* **Prompt**
Write the records out exactly, so that no picture remains in the copy.

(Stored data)

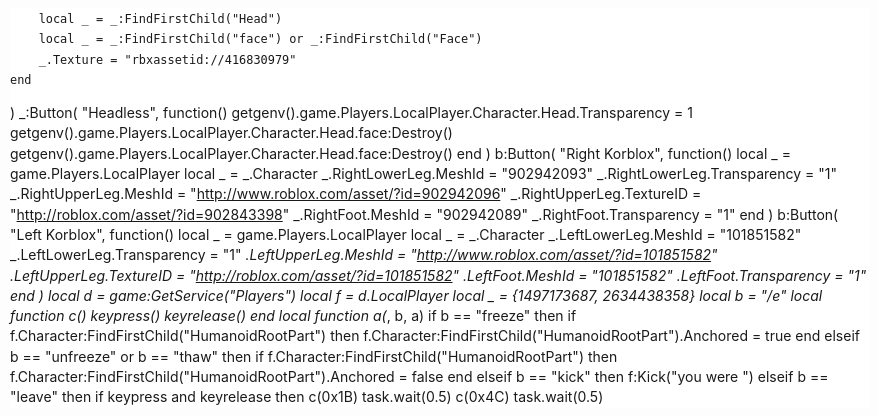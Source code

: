         local _ = _:FindFirstChild("Head")
        local _ = _:FindFirstChild("face") or _:FindFirstChild("Face")
        _.Texture = "rbxassetid://416830979"
    end
)
_:Button(
    "Headless",
    function()
        getgenv().game.Players.LocalPlayer.Character.Head.Transparency = 1
        getgenv().game.Players.LocalPlayer.Character.Head.face:Destroy()
        getgenv().game.Players.LocalPlayer.Character.Head.face:Destroy()
    end
)
b:Button(
    "Right Korblox",
    function()
        local _ = game.Players.LocalPlayer
        local _ = _.Character
        _.RightLowerLeg.MeshId = "902942093"
        _.RightLowerLeg.Transparency = "1"
        _.RightUpperLeg.MeshId = "http://www.roblox.com/asset/?id=902942096"
        _.RightUpperLeg.TextureID = "http://roblox.com/asset/?id=902843398"
        _.RightFoot.MeshId = "902942089"
        _.RightFoot.Transparency = "1"
    end
)
b:Button(
    "Left Korblox",
    function()
        local _ = game.Players.LocalPlayer
        local _ = _.Character
        _.LeftLowerLeg.MeshId = "101851582"
        _.LeftLowerLeg.Transparency = "1"
        _.LeftUpperLeg.MeshId = "http://www.roblox.com/asset/?id=101851582"
        _.LeftUpperLeg.TextureID = "http://roblox.com/asset/?id=101851582"
        _.LeftFoot.MeshId = "101851582"
        _.LeftFoot.Transparency = "1"
    end
)
local d = game:GetService("Players")
local f = d.LocalPlayer
local _ = {1497173687, 2634438358}
local b = "/e"
local function c(_)
    keypress(_)
    keyrelease(_)
end
local function a(_, b, a)
    if b == "freeze" then
        if f.Character:FindFirstChild("HumanoidRootPart") then
            f.Character:FindFirstChild("HumanoidRootPart").Anchored = true
        end
    elseif b == "unfreeze" or b == "thaw" then
        if f.Character:FindFirstChild("HumanoidRootPart") then
            f.Character:FindFirstChild("HumanoidRootPart").Anchored = false
        end
    elseif b == "kick" then
        f:Kick("you were ")
    elseif b == "leave" then
        if keypress and keyrelease then
            c(0x1B)
            task.wait(0.5)
            c(0x4C)
            task.wait(0.5)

* **Solution for this task**
Source code

:         local _ = _:FindFirstChild("Head")
        local _ = _:FindFirstChild("face") or _:FindFirstChild("Face")
        _.Texture = "rbxassetid://416830979"
    end
)
_:Button(
    "Headless",
    function()
        getgenv().game.Players.LocalPlayer.Character.Head.Transparency = 1
        getgenv().game.Players.LocalPlayer.Character.Head.face:Destroy()
        getgenv().game.Players.LocalPlayer.Character.Head.face:Destroy()
    end
)
b:Button(
    "Right Korblox",
    function()
        local _ = game.Players.LocalPlayer
        local _ = _.Character
        _.RightLowerLeg.MeshId = "902942093"
        _.RightLowerLeg.Transparency = "1"
        _.RightUpperLeg.MeshId = "http://www.roblox.com/asset/?id=902942096"
        _.RightUpperLeg.TextureID = "http://roblox.com/asset/?id=902843398"
        _.RightFoot.MeshId = "902942089"
        _.RightFoot.Transparency = "1"
    end
)
b:Button(
    "Left Korblox",
    function()
        local _ = game.Players.LocalPlayer
        local _ = _.Character
        _.LeftLowerLeg.MeshId = "101851582"
        _.LeftLowerLeg.Transparency = "1"
        _.LeftUpperLeg.MeshId = "http://www.roblox.com/asset/?id=101851582"
        _.LeftUpperLeg.TextureID = "http://roblox.com/asset/?id=101851582"
        _.LeftFoot.MeshId = "101851582"
        _.LeftFoot.Transparency = "1"
    end
)
local d = game:GetService("Players")
local f = d.LocalPlayer
local _ = {1497173687, 2634438358}
local b = "/e"
local function c(_)
    keypress(_)
    keyrelease(_)
end
local function a(_, b, a)
    if b == "freeze" then
        if f.Character:FindFirstChild("HumanoidRootPart") then
            f.Character:FindFirstChild("HumanoidRootPart").Anchored = true
        end
    elseif b == "unfreeze" or b == "thaw" then
        if f.Character:FindFirstChild("HumanoidRootPart") then
            f.Character:FindFirstChild("HumanoidRootPart").Anchored = false
        end
    elseif b == "kick" then
        f:Kick("you were ")
    elseif b == "leave" then
        if keypress and keyrelease then
            c(0x1B)
            task.wait(0.5)
            c(0x4C)
            task.wait(0.5)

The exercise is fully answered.